Recognition of this fact appears in the principles proposed for the new constitution, where one again finds the notion that, “in the interests of the defence of the good reputation of others or other fundamental rights, and the defence of the security of the nation, public safety, public health, and public morals, there is a place for the restriction of fundamental rights to the degree necessary to achieve these goals.”

This principle contains – with emphasis on and respect for the importance of proportion and degree – the possibility of the restriction of fundamental rights in the interests, essentially, of the common good. I must refer here, however, to a warning given several decades ago by Hungarian specialist of civil law, professor Endre Nizsalovszky, in his inaugural address to the Hungarian Academy of Sciences: “The jurist must remain aware that his certainties are only certain according to abstract theories, but the sources of his illumination cannot compete with sun of God in the heavens.”

The search for the common good and the attempts to formulate its significance thus do not end with legislation on the Constitution. In the course of legislation, or even the application of the law and the consideration of the facts of specific cases, the problem of the precise meaning of the common good and the best means of its service will again arise. An individualistic conception of freedom may conflict with and even contradict a communal conception, thus in practice we may well have to weigh the good of the individual against the good of the community, or vice versa. Where can we look for guidance? What sources of illumination can cast light on the path we tread in our search for the common good?

Having considered the importance and the complexity of the service of the common good as an obligation of good governance, I would now offer answers to questions that will inevitably arise if we attempt to meet this obligation. Is it possible, one might begin, that we will fumble and blunder in our search for the common good? It is unquestionably possible. Will the other countries of Europe and the world support our intention to serve the common good in Hungary? Not necessarily. International economic life, the media, and the world of diplomacy often strive to achieve different aims in the service of other interests. Would it then be better for us to abandon our search for the common good? Unquestionably no, we must not abandon our search. The search for the common good is an elemental national interest and part of the essence of responsible governance, but we must pay close heed to the rules of the art of governance as well.

How can we then address the tensions between the questions and the answers listed above? How shall we proceed in our search for the common good? The first rule – which I have mentioned once already – is respect for proportion and degree. For, as John of Salisbury notes in his Policraticus, the principal work of political theory of the 12th century, “To incline to the right hand signifies to insist too enthusiastically on the virtues themselves. To incline to the right is to exceed the bounds of moderation in the works of virtue, the essence of which is moderation. For truly all enthusiasm is the foe of salvation …; nothing is worse than the immoderate practice of good works. Wherefore the heathen author says:

The wise man will get the name of mad, the just man of being unjust,

If he pursue virtue itself beyond the measure of what is sufficient”

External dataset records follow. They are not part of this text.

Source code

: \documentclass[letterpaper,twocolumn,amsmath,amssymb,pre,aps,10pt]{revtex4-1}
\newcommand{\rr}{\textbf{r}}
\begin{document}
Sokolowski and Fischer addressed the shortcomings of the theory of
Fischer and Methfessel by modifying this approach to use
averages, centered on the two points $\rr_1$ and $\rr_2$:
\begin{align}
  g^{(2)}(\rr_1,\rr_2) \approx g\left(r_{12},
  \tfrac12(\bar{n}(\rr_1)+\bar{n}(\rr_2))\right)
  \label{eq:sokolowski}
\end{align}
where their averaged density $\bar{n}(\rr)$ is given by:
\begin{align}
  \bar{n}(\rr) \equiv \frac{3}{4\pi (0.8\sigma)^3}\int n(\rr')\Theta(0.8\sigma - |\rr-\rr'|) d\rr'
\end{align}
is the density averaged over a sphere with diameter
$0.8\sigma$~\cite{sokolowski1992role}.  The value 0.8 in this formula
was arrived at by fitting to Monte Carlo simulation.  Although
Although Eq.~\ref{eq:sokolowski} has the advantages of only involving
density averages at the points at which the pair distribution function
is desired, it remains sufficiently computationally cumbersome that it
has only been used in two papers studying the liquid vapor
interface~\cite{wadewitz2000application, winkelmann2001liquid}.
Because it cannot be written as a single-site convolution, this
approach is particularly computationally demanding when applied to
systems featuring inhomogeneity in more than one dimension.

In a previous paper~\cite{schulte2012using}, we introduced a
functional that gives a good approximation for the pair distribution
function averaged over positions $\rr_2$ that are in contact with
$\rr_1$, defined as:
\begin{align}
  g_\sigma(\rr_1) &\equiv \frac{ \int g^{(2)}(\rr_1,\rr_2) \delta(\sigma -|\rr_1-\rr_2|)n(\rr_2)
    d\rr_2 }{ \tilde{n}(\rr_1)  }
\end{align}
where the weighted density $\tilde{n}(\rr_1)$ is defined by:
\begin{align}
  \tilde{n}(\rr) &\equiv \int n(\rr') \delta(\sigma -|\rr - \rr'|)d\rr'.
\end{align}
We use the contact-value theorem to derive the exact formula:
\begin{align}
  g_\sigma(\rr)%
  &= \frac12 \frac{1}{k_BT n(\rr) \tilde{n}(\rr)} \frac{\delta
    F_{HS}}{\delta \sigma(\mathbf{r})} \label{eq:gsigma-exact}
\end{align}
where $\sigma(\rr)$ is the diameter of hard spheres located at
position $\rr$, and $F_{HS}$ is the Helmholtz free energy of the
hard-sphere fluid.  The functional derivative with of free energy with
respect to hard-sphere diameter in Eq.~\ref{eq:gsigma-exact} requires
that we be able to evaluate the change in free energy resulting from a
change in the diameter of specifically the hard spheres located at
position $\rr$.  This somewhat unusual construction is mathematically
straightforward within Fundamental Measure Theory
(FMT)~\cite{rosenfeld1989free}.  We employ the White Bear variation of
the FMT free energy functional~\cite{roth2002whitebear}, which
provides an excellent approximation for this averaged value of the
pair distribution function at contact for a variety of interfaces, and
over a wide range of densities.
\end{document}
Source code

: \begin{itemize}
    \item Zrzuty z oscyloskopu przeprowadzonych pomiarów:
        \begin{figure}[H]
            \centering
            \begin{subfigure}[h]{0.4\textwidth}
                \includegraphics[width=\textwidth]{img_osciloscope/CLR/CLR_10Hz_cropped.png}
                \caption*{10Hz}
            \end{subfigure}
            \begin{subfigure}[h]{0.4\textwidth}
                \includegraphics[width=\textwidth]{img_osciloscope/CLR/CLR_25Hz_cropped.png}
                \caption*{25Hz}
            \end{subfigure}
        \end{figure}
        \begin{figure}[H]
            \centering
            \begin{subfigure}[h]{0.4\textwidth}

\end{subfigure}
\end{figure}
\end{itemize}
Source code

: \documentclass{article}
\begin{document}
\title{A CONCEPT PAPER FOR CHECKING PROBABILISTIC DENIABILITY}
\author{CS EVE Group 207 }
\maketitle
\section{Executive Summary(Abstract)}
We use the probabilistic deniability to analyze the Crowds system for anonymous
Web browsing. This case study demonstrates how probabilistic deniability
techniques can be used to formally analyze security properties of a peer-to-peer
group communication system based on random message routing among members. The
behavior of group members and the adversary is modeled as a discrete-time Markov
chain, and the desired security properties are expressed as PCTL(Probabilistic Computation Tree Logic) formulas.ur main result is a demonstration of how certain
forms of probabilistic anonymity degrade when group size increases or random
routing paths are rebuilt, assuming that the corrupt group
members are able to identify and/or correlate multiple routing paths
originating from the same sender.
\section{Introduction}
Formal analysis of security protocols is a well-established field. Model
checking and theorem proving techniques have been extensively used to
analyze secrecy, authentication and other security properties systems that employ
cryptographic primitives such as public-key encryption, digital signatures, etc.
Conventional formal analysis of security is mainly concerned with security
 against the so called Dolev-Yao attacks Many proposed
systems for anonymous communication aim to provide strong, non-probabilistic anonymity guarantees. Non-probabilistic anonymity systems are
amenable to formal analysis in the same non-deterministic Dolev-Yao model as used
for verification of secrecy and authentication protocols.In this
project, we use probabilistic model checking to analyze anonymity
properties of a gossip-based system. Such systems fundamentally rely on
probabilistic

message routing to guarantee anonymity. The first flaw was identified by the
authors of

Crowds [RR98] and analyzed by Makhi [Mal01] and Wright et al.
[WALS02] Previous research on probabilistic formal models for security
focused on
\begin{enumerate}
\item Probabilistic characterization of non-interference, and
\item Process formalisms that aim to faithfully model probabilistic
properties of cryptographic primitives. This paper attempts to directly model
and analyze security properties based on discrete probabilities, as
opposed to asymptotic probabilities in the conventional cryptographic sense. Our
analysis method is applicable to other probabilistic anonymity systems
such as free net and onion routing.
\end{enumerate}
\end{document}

Mutatis mutandis, this golden rule should be a standard in the realization of the common good. We cannot go as far as the politicians of happier lands in happier times, such as another Salisbury, the conservative British Prime Minister in the 19th century, according to whom “good government consists of doing as little as possible.” In Hungary this never would have been expedient or practicable. In this part of Europe the organizing power of the state is essential. But proportion and degree, circumspection and caution are also necessary in the course of endeavours to serve the common good. For as a Chinese wise man once said, there are paths that one should not tread and cities one should not besiege.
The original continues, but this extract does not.